A curadora da mostra Tamanhos, Rosely Nakagawa, convidou outro contemporâneo de Renina, Fernando Lemos, representante da terceira geração de modernistas portugueses naturalizado brasileiro, para apresentar uma espécie de contraponto visual dessas explosões vulcânicas. Lemos produziu 120 cartões-postais, pequenos e intimistas, recorrendo, inclusive, à palavra como veículo poético de sua reflexão filosófica sobre a experiência existencial. Ambos, Renina e Fernando, são veteranos premiados, que participaram de bienais e tiveram participação ativa como professores e diretores de instituições (Renina deu aulas na FAU/USP e Lemos foi diretor do Centro Cultural São Paulo).

Renina é de uma geração “em que todo mundo se relacionava”. Estava entre os professores da USP interrogados e submetidos ao primeiro inquérito policial da ditadura, em 1964. Por essa época, produzia uma arte definitivamente envolvida com questões sociais - passava horas desenhando e conversando com os retirantes que chegavam a São Paulo. Hoje, diz, o diálogo interclassista praticamente está extinto, como alguns dos 110 vulcões do Japão. “Não há ideologia, comunicação e mesmo um propósito nos dias de hoje”, comenta. Tudo é muito morno nesse mundo contemporâneo. Como no Apocalipse bíblico, é preciso uma erupção para acordar os anestesiados, os que não são frios nem quentes. “Está tudo tão tedioso que só mesmo um vulcão”, resume. 

A escolha da aquarela, técnica associada à delicadeza, para recriar uma explosão, sendo Renina uma gravadora, pode surpreender, mas a aluna de mestres como Carlos Oswald e Leskoschek tem motivos para retomar a aquarela e uma antiga questão cromática de Turner - que, aliás, começou sua carreira como aquarelista. Quando o pintor inglês passou ao óleo, misturando açúcar, mel e goma arábica às tintas, suas dificuldades para encontrar os pigmentos exatos eram tão grandes que ele encarregou o fabricante Winsor de produzir um branco opaco, atmosférico, que interagisse com o amarelo. William Winsor aceitou a encomenda, mas tanto o branco (White Lead) como o amarelo (Orpiment ou Kings Yellow) eram extremamente tóxicos. Destemida, Renina importou o branco.

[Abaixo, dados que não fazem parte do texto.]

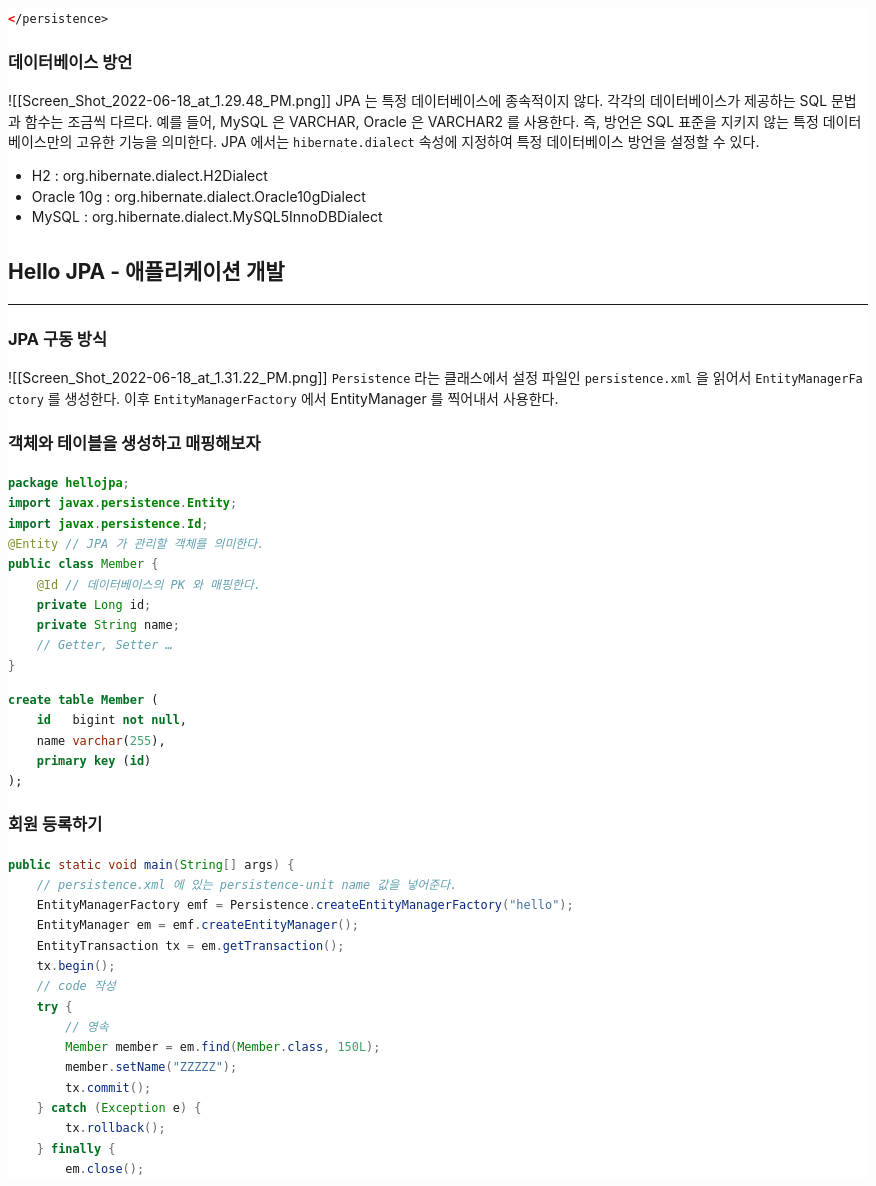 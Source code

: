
 ```xml
</persistence>
```

### 데이터베이스 방언
![[Screen_Shot_2022-06-18_at_1.29.48_PM.png]]
JPA 는 특정 데이터베이스에 종속적이지 않다.
각각의 데이터베이스가 제공하는 SQL 문법과 함수는 조금씩 다르다.
예를 들어, MySQL 은 VARCHAR, Oracle 은 VARCHAR2 를 사용한다.
즉, 방언은 SQL 표준을 지키지 않는 특정 데이터베이스만의 고유한 기능을 의미한다.
JPA 에서는 `hibernate.dialect` 속성에 지정하여 특정 데이터베이스 방언을 설정할 수 있다.
- H2 : org.hibernate.dialect.H2Dialect
- Oracle 10g : org.hibernate.dialect.Oracle10gDialect
- MySQL : org.hibernate.dialect.MySQL5InnoDBDialect

## Hello JPA - 애플리케이션 개발
---
### JPA 구동 방식
![[Screen_Shot_2022-06-18_at_1.31.22_PM.png]]
`Persistence` 라는 클래스에서 설정 파일인 `persistence.xml` 을 읽어서 `EntityManagerFactory` 를 생성한다. 이후 `EntityManagerFactory` 에서 EntityManager 를 찍어내서 사용한다.

### 객체와 테이블을 생성하고 매핑해보자
```java
package hellojpa;
import javax.persistence.Entity;
import javax.persistence.Id;
@Entity // JPA 가 관리할 객체를 의미한다.
public class Member {
    @Id // 데이터베이스의 PK 와 매핑한다.
    private Long id;
    private String name;
    // Getter, Setter …
}
```
```sql
create table Member (
    id   bigint not null,
    name varchar(255),
    primary key (id)
);
```

### 회원 등록하기
```java
public static void main(String[] args) {
    // persistence.xml 에 있는 persistence-unit name 값을 넣어준다.
    EntityManagerFactory emf = Persistence.createEntityManagerFactory("hello");
    EntityManager em = emf.createEntityManager();
    EntityTransaction tx = em.getTransaction();
    tx.begin();
    // code 작성
    try {
        // 영속
        Member member = em.find(Member.class, 150L);
        member.setName("ZZZZZ");
        tx.commit();
    } catch (Exception e) {
        tx.rollback();
    } finally {
        em.close();
``` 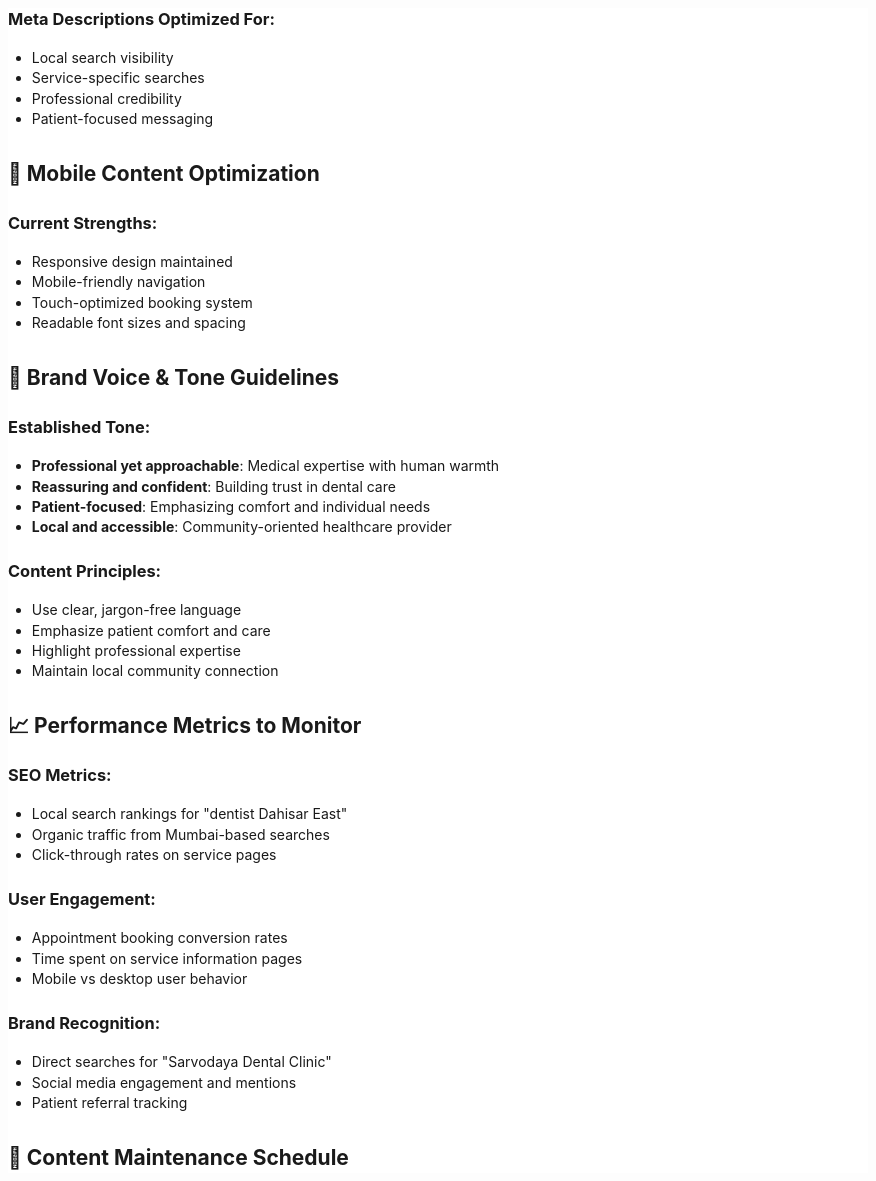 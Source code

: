 ### Meta Descriptions Optimized For:
- Local search visibility
- Service-specific searches
- Professional credibility
- Patient-focused messaging

## 📱 Mobile Content Optimization

### Current Strengths:
- Responsive design maintained
- Mobile-friendly navigation
- Touch-optimized booking system
- Readable font sizes and spacing

## 🎨 Brand Voice & Tone Guidelines

### Established Tone:
- **Professional yet approachable**: Medical expertise with human warmth
- **Reassuring and confident**: Building trust in dental care
- **Patient-focused**: Emphasizing comfort and individual needs
- **Local and accessible**: Community-oriented healthcare provider

### Content Principles:
- Use clear, jargon-free language
- Emphasize patient comfort and care
- Highlight professional expertise
- Maintain local community connection

## 📈 Performance Metrics to Monitor

### SEO Metrics:
- Local search rankings for "dentist Dahisar East"
- Organic traffic from Mumbai-based searches
- Click-through rates on service pages

### User Engagement:
- Appointment booking conversion rates
- Time spent on service information pages
- Mobile vs desktop user behavior

### Brand Recognition:
- Direct searches for "Sarvodaya Dental Clinic"
- Social media engagement and mentions
- Patient referral tracking

## 🔄 Content Maintenance Schedule
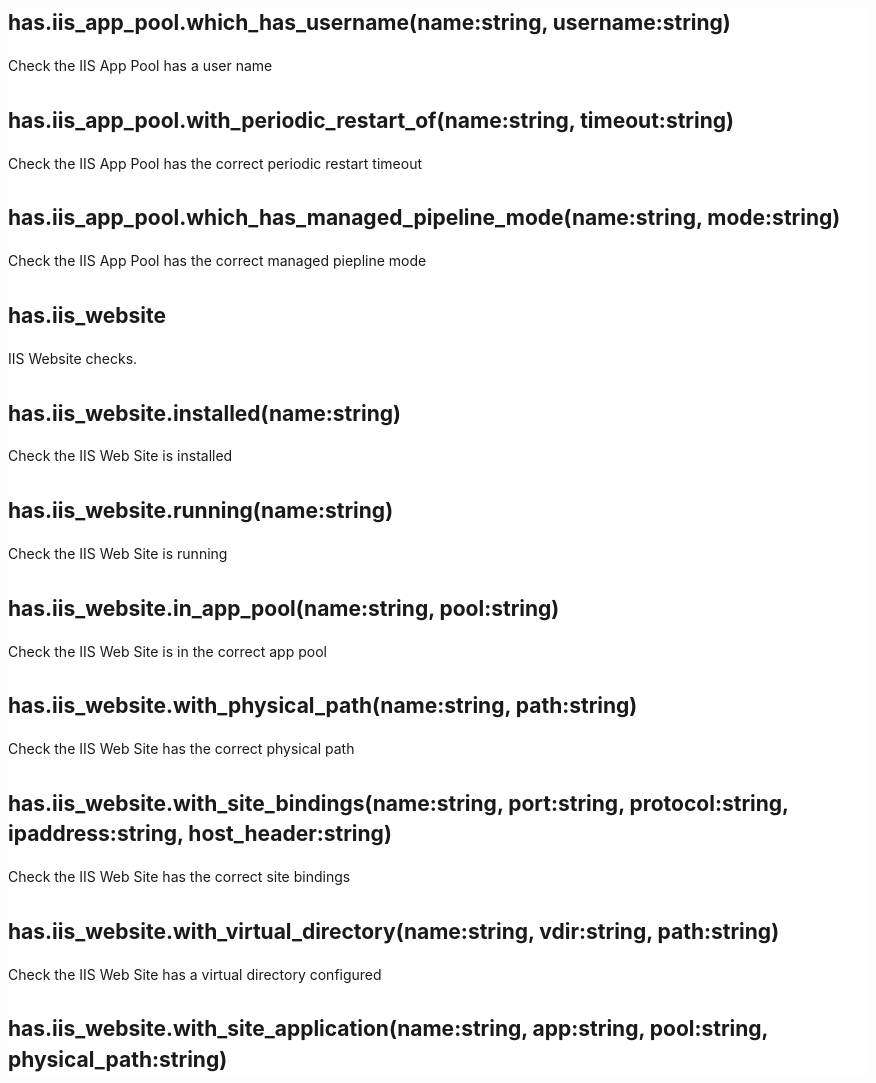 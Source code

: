 ## has.iis_app_pool.which_has_username(name:string, username:string)

  Check the IIS App Pool has a user name

## has.iis_app_pool.with_periodic_restart_of(name:string, timeout:string)

  Check the IIS App Pool has the correct periodic restart timeout

## has.iis_app_pool.which_has_managed_pipeline_mode(name:string, mode:string)

  Check the IIS App Pool has the correct managed piepline mode

## has.iis_website

  IIS Website checks.

## has.iis_website.installed(name:string)

  Check the IIS Web Site is installed

## has.iis_website.running(name:string)

  Check the IIS Web Site is running

## has.iis_website.in_app_pool(name:string, pool:string)

  Check the IIS Web Site is in the correct app pool

## has.iis_website.with_physical_path(name:string, path:string)

  Check the IIS Web Site has the correct physical path

## has.iis_website.with_site_bindings(name:string, port:string, protocol:string, ipaddress:string, host_header:string)

  Check the IIS Web Site has the correct site bindings

## has.iis_website.with_virtual_directory(name:string, vdir:string, path:string)

  Check the IIS Web Site has a virtual directory configured

## has.iis_website.with_site_application(name:string, app:string, pool:string, physical_path:string)
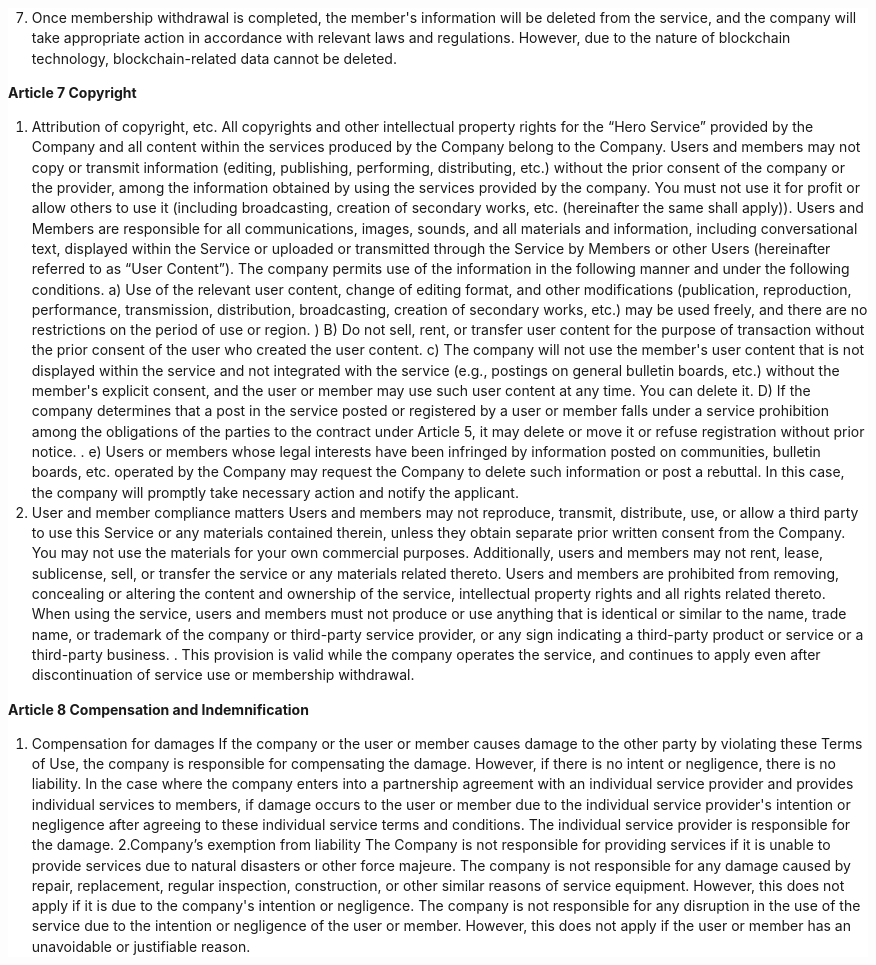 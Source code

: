 7. Once membership withdrawal is completed, the member's information will be deleted from the service, and the company will take appropriate action in accordance with relevant laws and regulations. However, due to the nature of blockchain technology, blockchain-related data cannot be deleted.

<b>Article 7 Copyright</b>
1. Attribution of copyright, etc.
All copyrights and other intellectual property rights for the “Hero Service” provided by the Company and all content within the services produced by the Company belong to the Company.
Users and members may not copy or transmit information (editing, publishing, performing, distributing, etc.) without the prior consent of the company or the provider, among the information obtained by using the services provided by the company. You must not use it for profit or allow others to use it (including broadcasting, creation of secondary works, etc. (hereinafter the same shall apply)).
Users and Members are responsible for all communications, images, sounds, and all materials and information, including conversational text, displayed within the Service or uploaded or transmitted through the Service by Members or other Users (hereinafter referred to as “User Content”). The company permits use of the information in the following manner and under the following conditions.
a) Use of the relevant user content, change of editing format, and other modifications (publication, reproduction, performance, transmission, distribution, broadcasting, creation of secondary works, etc.) may be used freely, and there are no restrictions on the period of use or region. )
B) Do not sell, rent, or transfer user content for the purpose of transaction without the prior consent of the user who created the user content.
c) The company will not use the member's user content that is not displayed within the service and not integrated with the service (e.g., postings on general bulletin boards, etc.) without the member's explicit consent, and the user or member may use such user content at any time. You can delete it.
D) If the company determines that a post in the service posted or registered by a user or member falls under a service prohibition among the obligations of the parties to the contract under Article 5, it may delete or move it or refuse registration without prior notice. .
e) Users or members whose legal interests have been infringed by information posted on communities, bulletin boards, etc. operated by the Company may request the Company to delete such information or post a rebuttal. In this case, the company will promptly take necessary action and notify the applicant.
2. User and member compliance matters
Users and members may not reproduce, transmit, distribute, use, or allow a third party to use this Service or any materials contained therein, unless they obtain separate prior written consent from the Company. You may not use the materials for your own commercial purposes. Additionally, users and members may not rent, lease, sublicense, sell, or transfer the service or any materials related thereto. Users and members are prohibited from removing, concealing or altering the content and ownership of the service, intellectual property rights and all rights related thereto.
When using the service, users and members must not produce or use anything that is identical or similar to the name, trade name, or trademark of the company or third-party service provider, or any sign indicating a third-party product or service or a third-party business. .
This provision is valid while the company operates the service, and continues to apply even after discontinuation of service use or membership withdrawal.

<b>Article 8 Compensation and Indemnification</b>
1. Compensation for damages
If the company or the user or member causes damage to the other party by violating these Terms of Use, the company is responsible for compensating the damage. However, if there is no intent or negligence, there is no liability. In the case where the company enters into a partnership agreement with an individual service provider and provides individual services to members, if damage occurs to the user or member due to the individual service provider's intention or negligence after agreeing to these individual service terms and conditions. The individual service provider is responsible for the damage.
2.Company’s exemption from liability
The Company is not responsible for providing services if it is unable to provide services due to natural disasters or other force majeure.
The company is not responsible for any damage caused by repair, replacement, regular inspection, construction, or other similar reasons of service equipment. However, this does not apply if it is due to the company's intention or negligence.
The company is not responsible for any disruption in the use of the service due to the intention or negligence of the user or member. However, this does not apply if the user or member has an unavoidable or justifiable reason. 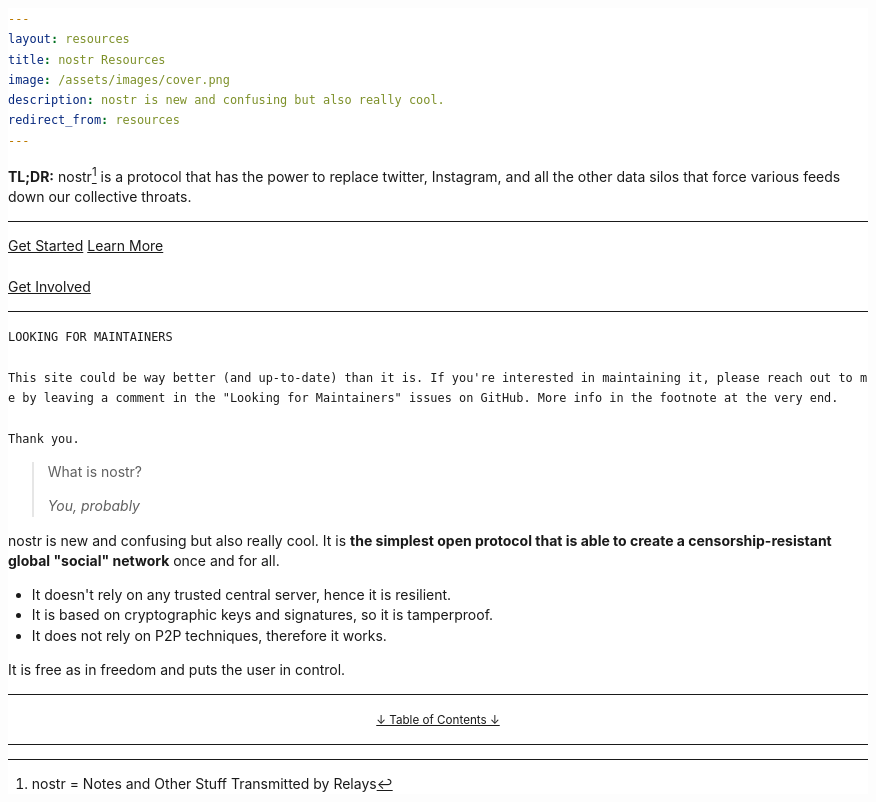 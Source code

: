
 ```yaml
---
layout: resources
title: nostr Resources
image: /assets/images/cover.png
description: nostr is new and confusing but also really cool.
redirect_from: resources
---
```


**TL;DR:** nostr[^fn-nostr] is a protocol that has the power to replace twitter,
Instagram, and all the other data silos that force various feeds down our
collective throats.

[^fn-nostr]: nostr = Notes and Other Stuff Transmitted by Relays

---

<div class="action-buttons">
  <div class="button button-black button-medium">
    <a href="#get-started"><i class="fa-solid fa-rocket"></i> Get Started</a>
    <a href="#learn-more"><i class="fa-solid fa-book-open-reader"></i> Learn More</a>
  </div>
  <br/>
  <a href="#get-involved"><i class="fab fa-github"></i> Get Involved</a>
</div>

---

```
LOOKING FOR MAINTAINERS

This site could be way better (and up-to-date) than it is. If you're interested in maintaining it, please reach out to me by leaving a comment in the "Looking for Maintainers" issues on GitHub. More info in the footnote at the very end.

Thank you.
```

> What is nostr?
>
><cite>You, probably</cite>

nostr is new and confusing but also really cool. It is **the simplest open protocol that is able to create a
censorship-resistant global "social" network** once and for all.

- It doesn't rely on any trusted central server, hence it is resilient.
- It is based on cryptographic keys and signatures, so it is tamperproof.
- It does not rely on P2P techniques, therefore it works.

It is free as in freedom and puts the user in control.

---

<center>
  <p><small><a href="#toc">↓ Table of Contents ↓</a></small></p>
</center>

---

[br]: https://bitcoin-resources.com/
[kdy]: https://coracle.social/nevent1qqs2f66rxmq5xdcpfc4mdzded083zse8qy2mnqkayyvtzruknqmuf3gzyphydppzm7m554ecwq4gsgaek2qk32atse2l4t9ks57dpms4mmhfxaaw0q4
[^fn-keys]: There's also the [damus.io/key](https://damus.io/key/) but DO NOT use it for private key conversions. Don't paste your private key into websites. Just don't.
[^fn-xss]: You have to trust whoever is running the website, obviously, and some clients are vulnerable to XSS attacks. A lot of people got rekt already, and had to re-build their nostr identity because of it.
[Amber]: https://github.com/greenart7c3/Amber?tab=readme-ov-file#download-and-install
[^bip85]: [BIP-85](https://bip85.com/) is an option, for example.
[^nostros]: [KoalaSat/nostros](https://github.com/KoalaSat/nostros)
[^voyage]: [dluvian/Voyage](https://github.com/dluvian/voyage)
[^fn-mac]: Apple Silicone only (M1 or M2 chip)
[^fn-fork]: Fork with small modifications/fixes: [Install a nostr relay](https://www.massmux.com/install-a-nostr-relay/)
[^fn-quotenote]: How's that for a tongue twister?
[^fn-lfm]: As mentioned above, this site could be way better (and up-to-date) than it is. If you're interested in maintaining it, please leave a comment in the "[Looking for Maintainers][lfm]" issues on GitHub: [nostr-resources/issues/62][lfm]
[lfm]: https://github.com/nostr-resources/nostr-resources.github.io/issues/62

O que está sob o branco é quase uma metáfora do vulcão extinto que, de repente, volta à vida. Ao contrário das vistas plácidas do Monte Fuji de Hiroshigue e Hokusai, as aquarelas com os vulcões de Renina usam cores fortes, quase como as paisagens crepusculares de Guignard, que conheceu em 1947. “Ele era gentil, gostava de ver o trabalho dos jovens”, lembra. Mas foi com o professor Henrique Cavalleiro (1892-1975), genro de Eliseu Visconti, que o gosto pela aquarela se fortaleceu.